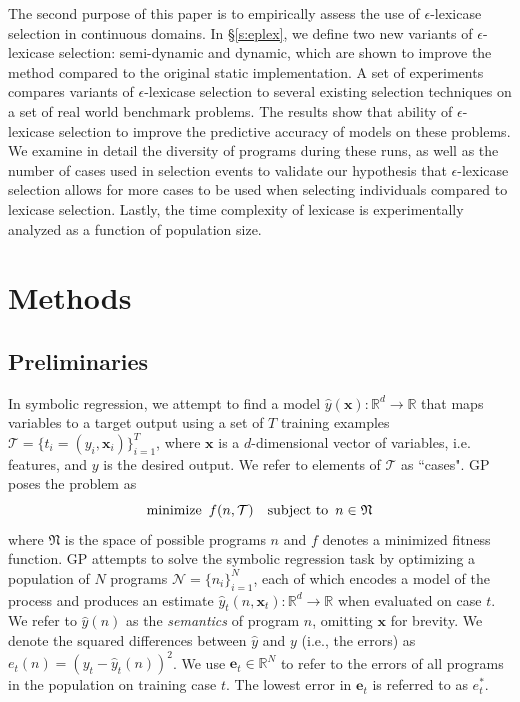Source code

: \documentclass[twoside]{article}
\begin{document}
The second purpose of this paper is to empirically assess the use of $\epsilon$-lexicase selection in continuous domains. In \S\ref{s:eplex}, we define two new variants of $\epsilon$-lexicase selection: semi-dynamic and dynamic, which are shown to improve the method compared to the original static implementation. A set of experiments compares variants of $\epsilon$-lexicase selection to several existing selection techniques on a set of real world benchmark problems. The results show that ability of $\epsilon$-lexicase selection to improve the predictive accuracy of models on these problems. We examine in detail the diversity of programs during these runs, as well as the number of cases used in selection events to validate our hypothesis that $\epsilon$-lexicase selection allows for more cases to be used when selecting individuals compared to lexicase selection. Lastly, the time complexity of lexicase is experimentally analyzed as a function of population size.    

\section{Methods}
\subsection{Preliminaries}
In symbolic regression, we attempt to find a model $\hat{y}(\mathbf{x}): \mathbb{R}^d \rightarrow \mathbb{R}$ that maps variables to a target output using a set of $T$ training examples $\mathcal{T} = \{t_i = (y_i,\mathbf{x}_i)\}_{i=1}^T$, where $\mathbf{x}$ is a $d$-dimensional vector of variables, i.e. features, and $y$ is the desired output. We refer to elements of $\mathcal{T}$ as ``cases". GP poses the problem as
\begin{equation} \label{eq:gp}
\text{minimize} \hspace{0.5em} {f(n,\mathcal{T})} \hspace{1em} \text{subject to} \hspace{0.5em} {n \in \mathfrak{N}}
\end{equation}
where $\mathfrak{N}$ is the space of possible programs $n$ and $f$ denotes a minimized fitness function. GP attempts to solve the symbolic regression task by optimizing a population of $N$ programs $\mathcal{N} = \{n_i\}_{i=1}^N$, each of which encodes a model of the process and produces an estimate  $\hat{y}_t(n,\mathbf{x}_t): \mathbb{R}^d \rightarrow \mathbb{R}$ when evaluated on case $t$. We refer to $\hat{y}(n)$ as the {\it semantics} of program $n$, omitting $\mathbf{x}$ for brevity. We denote the squared differences between $\hat{y}$ and $y$ (i.e., the errors) as $e_t(n) = (y_t - \hat{y}_t(n))^2$.  We use $\mathbf{e}_t \in \mathbb{R}^N$ to refer to the errors of all programs in the population on training case $t$. The lowest error in $\mathbf{e}_t$ is referred to as $e^*_t$. 
\end{document}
= = = =
» Problem to work on: Restate each entry word for word; pictures stay out of the copy.

» Result:
Source code

: \documentclass[twoside]{article}
\begin{document}
The second purpose of this paper is to empirically assess the use of $\epsilon$-lexicase selection in continuous domains. In \S\ref{s:eplex}, we define two new variants of $\epsilon$-lexicase selection: semi-dynamic and dynamic, which are shown to improve the method compared to the original static implementation. A set of experiments compares variants of $\epsilon$-lexicase selection to several existing selection techniques on a set of real world benchmark problems. The results show that ability of $\epsilon$-lexicase selection to improve the predictive accuracy of models on these problems. We examine in detail the diversity of programs during these runs, as well as the number of cases used in selection events to validate our hypothesis that $\epsilon$-lexicase selection allows for more cases to be used when selecting individuals compared to lexicase selection. Lastly, the time complexity of lexicase is experimentally analyzed as a function of population size.    

\section{Methods}
\subsection{Preliminaries}
In symbolic regression, we attempt to find a model $\hat{y}(\mathbf{x}): \mathbb{R}^d \rightarrow \mathbb{R}$ that maps variables to a target output using a set of $T$ training examples $\mathcal{T} = \{t_i = (y_i,\mathbf{x}_i)\}_{i=1}^T$, where $\mathbf{x}$ is a $d$-dimensional vector of variables, i.e. features, and $y$ is the desired output. We refer to elements of $\mathcal{T}$ as ``cases". GP poses the problem as
\begin{equation} \label{eq:gp}
\text{minimize} \hspace{0.5em} {f(n,\mathcal{T})} \hspace{1em} \text{subject to} \hspace{0.5em} {n \in \mathfrak{N}}
\end{equation}
where $\mathfrak{N}$ is the space of possible programs $n$ and $f$ denotes a minimized fitness function. GP attempts to solve the symbolic regression task by optimizing a population of $N$ programs $\mathcal{N} = \{n_i\}_{i=1}^N$, each of which encodes a model of the process and produces an estimate  $\hat{y}_t(n,\mathbf{x}_t): \mathbb{R}^d \rightarrow \mathbb{R}$ when evaluated on case $t$. We refer to $\hat{y}(n)$ as the {\it semantics} of program $n$, omitting $\mathbf{x}$ for brevity. We denote the squared differences between $\hat{y}$ and $y$ (i.e., the errors) as $e_t(n) = (y_t - \hat{y}_t(n))^2$.  We use $\mathbf{e}_t \in \mathbb{R}^N$ to refer to the errors of all programs in the population on training case $t$. The lowest error in $\mathbf{e}_t$ is referred to as $e^*_t$. 
\end{document}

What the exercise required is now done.